(Records shown)
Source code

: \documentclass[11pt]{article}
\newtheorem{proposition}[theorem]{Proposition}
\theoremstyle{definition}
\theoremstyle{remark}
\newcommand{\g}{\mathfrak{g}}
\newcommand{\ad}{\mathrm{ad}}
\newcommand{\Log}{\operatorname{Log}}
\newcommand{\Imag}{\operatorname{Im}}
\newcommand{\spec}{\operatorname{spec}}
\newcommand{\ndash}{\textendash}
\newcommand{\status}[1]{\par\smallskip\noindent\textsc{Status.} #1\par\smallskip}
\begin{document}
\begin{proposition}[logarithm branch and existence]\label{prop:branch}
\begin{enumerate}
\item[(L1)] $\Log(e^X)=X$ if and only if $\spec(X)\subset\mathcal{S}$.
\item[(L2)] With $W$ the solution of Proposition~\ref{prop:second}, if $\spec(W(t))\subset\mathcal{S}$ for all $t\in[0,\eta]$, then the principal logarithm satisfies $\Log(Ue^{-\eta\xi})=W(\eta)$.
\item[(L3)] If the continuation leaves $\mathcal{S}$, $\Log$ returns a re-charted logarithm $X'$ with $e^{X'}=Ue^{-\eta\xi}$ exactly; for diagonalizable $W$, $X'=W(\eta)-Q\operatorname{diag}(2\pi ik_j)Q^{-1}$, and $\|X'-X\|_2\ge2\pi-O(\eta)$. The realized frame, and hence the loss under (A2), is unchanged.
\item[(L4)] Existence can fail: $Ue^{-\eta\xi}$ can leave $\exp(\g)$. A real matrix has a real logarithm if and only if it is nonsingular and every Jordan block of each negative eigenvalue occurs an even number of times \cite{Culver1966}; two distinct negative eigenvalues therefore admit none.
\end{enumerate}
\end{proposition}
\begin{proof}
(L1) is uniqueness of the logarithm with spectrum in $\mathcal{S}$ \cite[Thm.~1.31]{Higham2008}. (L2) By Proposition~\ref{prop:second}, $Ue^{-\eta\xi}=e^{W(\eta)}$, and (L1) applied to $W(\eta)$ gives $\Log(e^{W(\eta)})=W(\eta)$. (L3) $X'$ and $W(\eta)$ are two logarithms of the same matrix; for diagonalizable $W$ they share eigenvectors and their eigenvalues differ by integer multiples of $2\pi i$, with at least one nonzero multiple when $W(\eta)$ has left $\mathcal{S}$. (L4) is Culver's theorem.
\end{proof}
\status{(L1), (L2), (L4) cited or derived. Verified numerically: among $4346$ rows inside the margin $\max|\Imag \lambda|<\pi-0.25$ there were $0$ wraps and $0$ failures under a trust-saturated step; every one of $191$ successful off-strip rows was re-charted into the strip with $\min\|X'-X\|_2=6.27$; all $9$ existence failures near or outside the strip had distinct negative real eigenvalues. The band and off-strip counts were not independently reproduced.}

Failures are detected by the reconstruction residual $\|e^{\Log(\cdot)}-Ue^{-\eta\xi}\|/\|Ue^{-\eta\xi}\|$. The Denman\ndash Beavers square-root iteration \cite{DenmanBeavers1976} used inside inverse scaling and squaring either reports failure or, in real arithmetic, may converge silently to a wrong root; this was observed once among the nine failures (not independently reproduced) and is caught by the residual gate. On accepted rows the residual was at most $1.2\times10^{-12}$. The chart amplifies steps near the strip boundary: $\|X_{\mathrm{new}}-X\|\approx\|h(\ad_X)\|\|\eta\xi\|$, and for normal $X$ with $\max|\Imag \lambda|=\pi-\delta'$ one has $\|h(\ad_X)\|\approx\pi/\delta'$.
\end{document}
(End Records shown)
* _Problem to solve_
Copy every entry exactly, leaving nothing out.

* _Reply_
Source code

: \documentclass[11pt]{article}
\newtheorem{proposition}[theorem]{Proposition}
\theoremstyle{definition}
\theoremstyle{remark}
\newcommand{\g}{\mathfrak{g}}
\newcommand{\ad}{\mathrm{ad}}
\newcommand{\Log}{\operatorname{Log}}
\newcommand{\Imag}{\operatorname{Im}}
\newcommand{\spec}{\operatorname{spec}}
\newcommand{\ndash}{\textendash}
\newcommand{\status}[1]{\par\smallskip\noindent\textsc{Status.} #1\par\smallskip}
\begin{document}
\begin{proposition}[logarithm branch and existence]\label{prop:branch}
\begin{enumerate}
\item[(L1)] $\Log(e^X)=X$ if and only if $\spec(X)\subset\mathcal{S}$.
\item[(L2)] With $W$ the solution of Proposition~\ref{prop:second}, if $\spec(W(t))\subset\mathcal{S}$ for all $t\in[0,\eta]$, then the principal logarithm satisfies $\Log(Ue^{-\eta\xi})=W(\eta)$.
\item[(L3)] If the continuation leaves $\mathcal{S}$, $\Log$ returns a re-charted logarithm $X'$ with $e^{X'}=Ue^{-\eta\xi}$ exactly; for diagonalizable $W$, $X'=W(\eta)-Q\operatorname{diag}(2\pi ik_j)Q^{-1}$, and $\|X'-X\|_2\ge2\pi-O(\eta)$. The realized frame, and hence the loss under (A2), is unchanged.
\item[(L4)] Existence can fail: $Ue^{-\eta\xi}$ can leave $\exp(\g)$. A real matrix has a real logarithm if and only if it is nonsingular and every Jordan block of each negative eigenvalue occurs an even number of times \cite{Culver1966}; two distinct negative eigenvalues therefore admit none.
\end{enumerate}
\end{proposition}
\begin{proof}
(L1) is uniqueness of the logarithm with spectrum in $\mathcal{S}$ \cite[Thm.~1.31]{Higham2008}. (L2) By Proposition~\ref{prop:second}, $Ue^{-\eta\xi}=e^{W(\eta)}$, and (L1) applied to $W(\eta)$ gives $\Log(e^{W(\eta)})=W(\eta)$. (L3) $X'$ and $W(\eta)$ are two logarithms of the same matrix; for diagonalizable $W$ they share eigenvectors and their eigenvalues differ by integer multiples of $2\pi i$, with at least one nonzero multiple when $W(\eta)$ has left $\mathcal{S}$. (L4) is Culver's theorem.
\end{proof}
\status{(L1), (L2), (L4) cited or derived. Verified numerically: among $4346$ rows inside the margin $\max|\Imag \lambda|<\pi-0.25$ there were $0$ wraps and $0$ failures under a trust-saturated step; every one of $191$ successful off-strip rows was re-charted into the strip with $\min\|X'-X\|_2=6.27$; all $9$ existence failures near or outside the strip had distinct negative real eigenvalues. The band and off-strip counts were not independently reproduced.}

Failures are detected by the reconstruction residual $\|e^{\Log(\cdot)}-Ue^{-\eta\xi}\|/\|Ue^{-\eta\xi}\|$. The Denman\ndash Beavers square-root iteration \cite{DenmanBeavers1976} used inside inverse scaling and squaring either reports failure or, in real arithmetic, may converge silently to a wrong root; this was observed once among the nine failures (not independently reproduced) and is caught by the residual gate. On accepted rows the residual was at most $1.2\times10^{-12}$. The chart amplifies steps near the strip boundary: $\|X_{\mathrm{new}}-X\|\approx\|h(\ad_X)\|\|\eta\xi\|$, and for normal $X$ with $\max|\Imag \lambda|=\pi-\delta'$ one has $\|h(\ad_X)\|\approx\pi/\delta'$.
\end{document}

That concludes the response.